The Secret and my son’s diagnosis…
I just want to say “Thank you” to the author Rhonda Byrne for writing this book. I have a somewhat unique life story, and have had many obstacles I have had to overcome in my life. For many years I walked this earth an angry, bitter person, but through sheer willpower and guts I have made many positive changes in my life.
Most recently, my son was put in jail for a crime he committed. He was looking at a lot of time in prison, somewhere between 8-20 years behind bars. To top that off, he noticed a big lump in his leg that was getting bigger every day. After a long six months, they finally sent him to a doctor and the doctor said there was a chance it was Liposarcoma, a rare form of cancer. I was devastated, to say the least. I was sure my son would die in prison! I tried very hard to be a pillar of strength for my family, but was sinking fast into depression.

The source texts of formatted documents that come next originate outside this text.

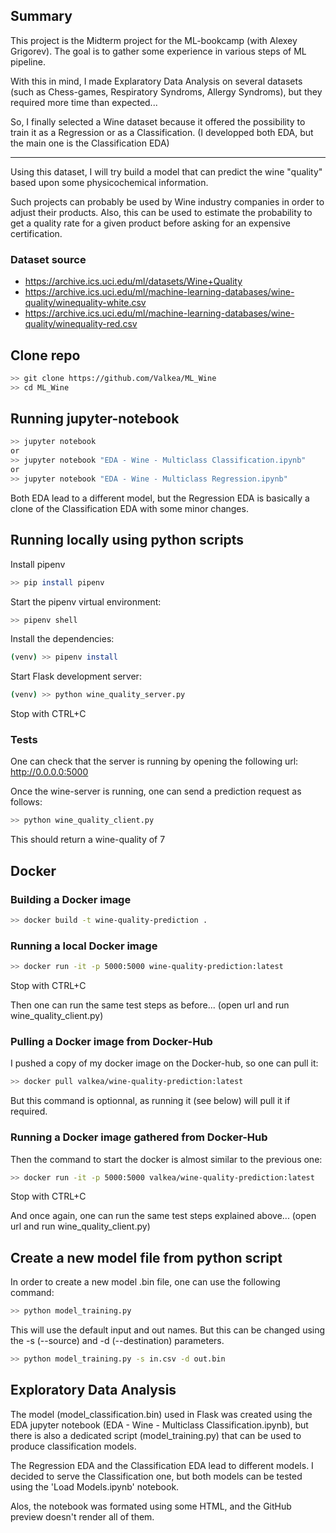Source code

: ## Summary

This project is the Midterm project for the ML-bookcamp (with Alexey Grigorev).
The goal is to gather some experience in various steps of ML pipeline.

With this in mind, I made Explaratory Data Analysis on several datasets (such as Chess-games, Respiratory Syndroms, Allergy Syndroms), but they required more time than expected... 

So, I finally selected a Wine dataset because it offered the possibility to train it as a Regression or as a Classification.
(I developped both EDA, but the main one is the Classification EDA)

---

Using this dataset, I will try build a model that can predict the wine "quality" based upon some physicochemical information.

Such projects can probably be used by Wine industry companies in order to adjust their products.
Also, this can be used to estimate the probability to get a quality rate for a given product before asking for an expensive certification.

### Dataset source

- https://archive.ics.uci.edu/ml/datasets/Wine+Quality
- https://archive.ics.uci.edu/ml/machine-learning-databases/wine-quality/winequality-white.csv
- https://archive.ics.uci.edu/ml/machine-learning-databases/wine-quality/winequality-red.csv


## Clone repo

```bash
>> git clone https://github.com/Valkea/ML_Wine 
>> cd ML_Wine
```

## Running jupyter-notebook

```bash
>> jupyter notebook
or
>> jupyter notebook "EDA - Wine - Multiclass Classification.ipynb"
or
>> jupyter notebook "EDA - Wine - Multiclass Regression.ipynb"
```

Both EDA lead to a different model, but the Regression EDA is basically a clone of the Classification EDA with some minor changes.

## Running locally using python scripts

Install pipenv
```bash
>> pip install pipenv
```

Start the pipenv virtual environment:
```bash
>> pipenv shell
```

Install the dependencies:
```bash
(venv) >> pipenv install
```

Start Flask development server:
```bash
(venv) >> python wine_quality_server.py
```

Stop with CTRL+C


### Tests
One can check that the server is running by opening the following url:
http://0.0.0.0:5000

Once the wine-server is running, one can send a prediction request as follows:
```bash
>> python wine_quality_client.py
```
This should return a wine-quality of 7

## Docker

### Building a Docker image

```bash
>> docker build -t wine-quality-prediction .
```

### Running a local Docker image

```bash
>> docker run -it -p 5000:5000 wine-quality-prediction:latest
```

Stop with CTRL+C

Then one can run the same test steps as before... (open url and run wine_quality_client.py)

### Pulling a Docker image from Docker-Hub

I pushed a copy of my docker image on the Docker-hub, so one can pull it:

```bash
>> docker pull valkea/wine-quality-prediction:latest
```

But this command is optionnal, as running it (see below) will pull it if required.

### Running a Docker image gathered from Docker-Hub

Then the command to start the docker is almost similar to the previous one:

```bash
>> docker run -it -p 5000:5000 valkea/wine-quality-prediction:latest
```

Stop with CTRL+C

And once again, one can run the same test steps explained above... (open url and run wine_quality_client.py)


## Create a new model file from python script

In order to create a new model .bin file, one can use the following command:

```bash
>> python model_training.py
```
This will use the default input and out names. But this can be changed using the -s (--source) and -d (--destination) parameters.

```bash
>> python model_training.py -s in.csv -d out.bin
```

## Exploratory Data Analysis

The model (model_classification.bin) used in Flask was created using the EDA jupyter notebook (EDA - Wine - Multiclass Classification.ipynb), but there is also a dedicated script (model_training.py) that can be used to produce classification models.

The Regression EDA and the Classification EDA lead to different models. I decided to serve the Classification one, but both models can be tested using the 'Load Models.ipynb' notebook.

Alos, the notebook was formated using some HTML, and the GitHub preview doesn't render all of them.
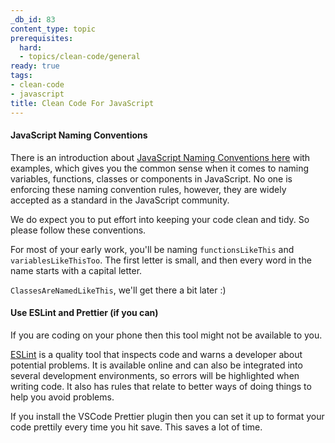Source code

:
 ```yaml
---
_db_id: 83
content_type: topic
prerequisites:
  hard:
  - topics/clean-code/general
ready: true
tags:
- clean-code
- javascript
title: Clean Code For JavaScript
---
```


#### JavaScript Naming Conventions

There is an introduction about [ JavaScript Naming Conventions here](https://www.robinwieruch.de/javascript-naming-conventions) with examples, which gives you the common sense when it comes to naming variables, functions, classes or components in JavaScript. No one is enforcing these naming convention rules, however, they are widely accepted as a standard in the JavaScript community.

We do expect you to put effort into keeping your code clean and tidy. So please follow these conventions.

For most of your early work, you'll be naming `functionsLikeThis` and `variablesLikeThisToo`. The first letter is small, and then every word in the name starts with a capital letter.

`ClassesAreNamedLikeThis`, we'll get there a bit later :)



#### Use ESLint and Prettier (if you can)

If you are coding on your phone then this tool might not be available to you.

[ ESLint](http://eslint.org/) is a quality tool that inspects code and warns a developer about potential problems. It is available online and can also be integrated into several development environments, so errors will be highlighted when writing code. It also has rules that relate to better ways of doing things to help you avoid problems.

If you install the VSCode Prettier plugin then you can set it up to format your code prettily every time you hit save. This saves a lot of time.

One day, my husband took me to the mountains here in Oregon where I usually find solace. It wasn’t working. I came home and turned on the TV and Rhonda was on Oprah. I began to listen to her. I took notes. I prayed. Immediately, I began to say out loud that I am so glad that my son is healthy. Every time the thought of cancer entered my mind, I stopped and replaced the thought with the opposite thought. My son called the next day to tell me a specialist just told him they think it’s not cancer. I ordered the book for him and bought me a copy. I have done everything it tells me.
My son called Monday to tell me his sentence is only going to be 51 months! More than half what they were actually thinking he would get. The doctor removed the tumor, tested it, and it’s not cancer!
There are so many things that have happened to me and my family since I started doing what Rhonda says! My attitude has changed. People tell me I look different. I know that my dreams will come true, because it’s already been proven to me. I intend to write myself a million dollar check, because several years ago I had a vision of my life and I was prosperous….
Thank you from the bottom of my soul!!!!!!